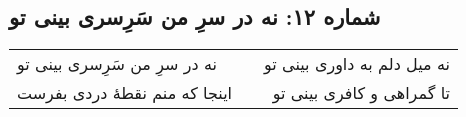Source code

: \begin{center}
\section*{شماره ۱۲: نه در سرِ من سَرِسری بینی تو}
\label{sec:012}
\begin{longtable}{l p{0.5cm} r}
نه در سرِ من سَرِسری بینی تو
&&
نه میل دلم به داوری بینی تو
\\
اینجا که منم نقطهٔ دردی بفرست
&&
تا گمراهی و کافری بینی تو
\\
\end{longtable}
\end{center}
*-*-*
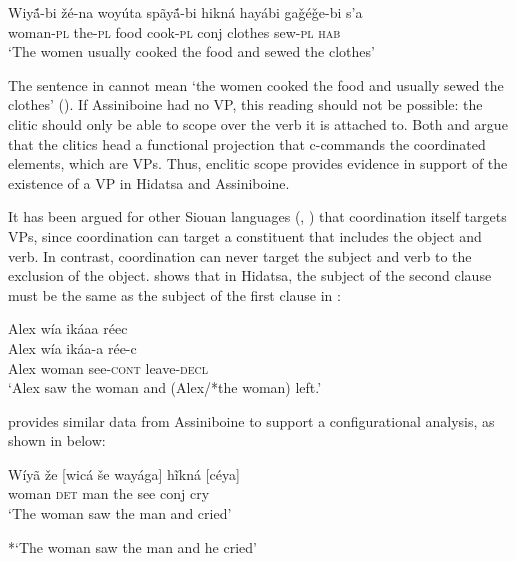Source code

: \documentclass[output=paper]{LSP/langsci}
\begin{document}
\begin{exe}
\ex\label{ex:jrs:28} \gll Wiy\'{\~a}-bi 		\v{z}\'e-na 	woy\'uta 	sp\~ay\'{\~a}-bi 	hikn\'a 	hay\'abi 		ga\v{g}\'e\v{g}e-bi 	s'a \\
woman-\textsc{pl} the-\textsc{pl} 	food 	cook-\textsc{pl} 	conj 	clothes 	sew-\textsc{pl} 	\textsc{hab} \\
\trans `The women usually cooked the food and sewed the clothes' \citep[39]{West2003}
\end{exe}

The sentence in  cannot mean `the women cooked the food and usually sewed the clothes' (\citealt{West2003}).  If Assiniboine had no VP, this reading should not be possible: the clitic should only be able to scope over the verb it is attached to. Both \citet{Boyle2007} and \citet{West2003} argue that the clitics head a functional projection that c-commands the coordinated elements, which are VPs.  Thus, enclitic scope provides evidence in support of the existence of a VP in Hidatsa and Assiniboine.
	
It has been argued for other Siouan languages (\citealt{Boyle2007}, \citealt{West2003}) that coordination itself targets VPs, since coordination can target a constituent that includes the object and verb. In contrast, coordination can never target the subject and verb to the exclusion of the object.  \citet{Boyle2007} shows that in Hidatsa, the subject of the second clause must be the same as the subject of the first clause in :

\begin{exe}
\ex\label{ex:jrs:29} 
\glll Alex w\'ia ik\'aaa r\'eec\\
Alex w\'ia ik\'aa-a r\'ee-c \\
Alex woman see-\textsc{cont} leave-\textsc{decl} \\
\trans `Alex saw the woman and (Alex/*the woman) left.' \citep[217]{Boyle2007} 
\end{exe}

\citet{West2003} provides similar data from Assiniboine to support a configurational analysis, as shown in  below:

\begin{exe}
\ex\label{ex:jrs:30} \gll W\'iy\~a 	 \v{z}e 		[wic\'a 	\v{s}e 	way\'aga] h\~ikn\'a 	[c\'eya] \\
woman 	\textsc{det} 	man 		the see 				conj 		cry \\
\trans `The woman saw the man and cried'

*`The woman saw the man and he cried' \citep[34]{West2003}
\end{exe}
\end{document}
*-*-*
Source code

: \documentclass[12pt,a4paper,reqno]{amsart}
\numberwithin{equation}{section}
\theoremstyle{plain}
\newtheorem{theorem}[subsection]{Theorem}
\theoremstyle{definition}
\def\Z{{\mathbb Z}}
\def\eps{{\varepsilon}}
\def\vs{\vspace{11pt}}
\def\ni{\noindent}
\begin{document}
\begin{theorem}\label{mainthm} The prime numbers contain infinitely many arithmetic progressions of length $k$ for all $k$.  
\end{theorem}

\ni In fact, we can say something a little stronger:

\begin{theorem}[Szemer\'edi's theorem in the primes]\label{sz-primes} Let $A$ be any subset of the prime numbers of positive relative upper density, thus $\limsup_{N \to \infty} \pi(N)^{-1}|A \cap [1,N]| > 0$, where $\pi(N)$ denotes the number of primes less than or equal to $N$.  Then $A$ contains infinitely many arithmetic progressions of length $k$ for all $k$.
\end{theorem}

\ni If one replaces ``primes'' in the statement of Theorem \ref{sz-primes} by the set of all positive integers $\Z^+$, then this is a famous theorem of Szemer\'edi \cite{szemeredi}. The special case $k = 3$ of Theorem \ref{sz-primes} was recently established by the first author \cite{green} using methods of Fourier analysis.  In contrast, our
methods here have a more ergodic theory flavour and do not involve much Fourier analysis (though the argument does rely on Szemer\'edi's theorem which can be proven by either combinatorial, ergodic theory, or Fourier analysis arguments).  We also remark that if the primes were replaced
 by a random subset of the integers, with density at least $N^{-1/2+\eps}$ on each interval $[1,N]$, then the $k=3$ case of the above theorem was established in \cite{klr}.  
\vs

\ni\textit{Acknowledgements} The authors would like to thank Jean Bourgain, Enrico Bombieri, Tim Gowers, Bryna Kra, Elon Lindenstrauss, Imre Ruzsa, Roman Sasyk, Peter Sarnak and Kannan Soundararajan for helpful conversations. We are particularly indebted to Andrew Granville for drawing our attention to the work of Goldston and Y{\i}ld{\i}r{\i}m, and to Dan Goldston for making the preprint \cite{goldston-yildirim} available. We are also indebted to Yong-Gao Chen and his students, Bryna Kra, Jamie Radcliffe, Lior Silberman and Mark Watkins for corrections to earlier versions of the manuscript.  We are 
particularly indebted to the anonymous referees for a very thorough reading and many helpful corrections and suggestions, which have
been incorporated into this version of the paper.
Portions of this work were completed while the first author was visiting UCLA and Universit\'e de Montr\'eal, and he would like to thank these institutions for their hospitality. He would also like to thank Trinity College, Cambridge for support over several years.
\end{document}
*-*-*
▸ YOUR INSTRUCTIONS: Examine the entries and report how many of their lines contain the string "woman", giving no more than the number.

▸ TASK RESPONSE: 6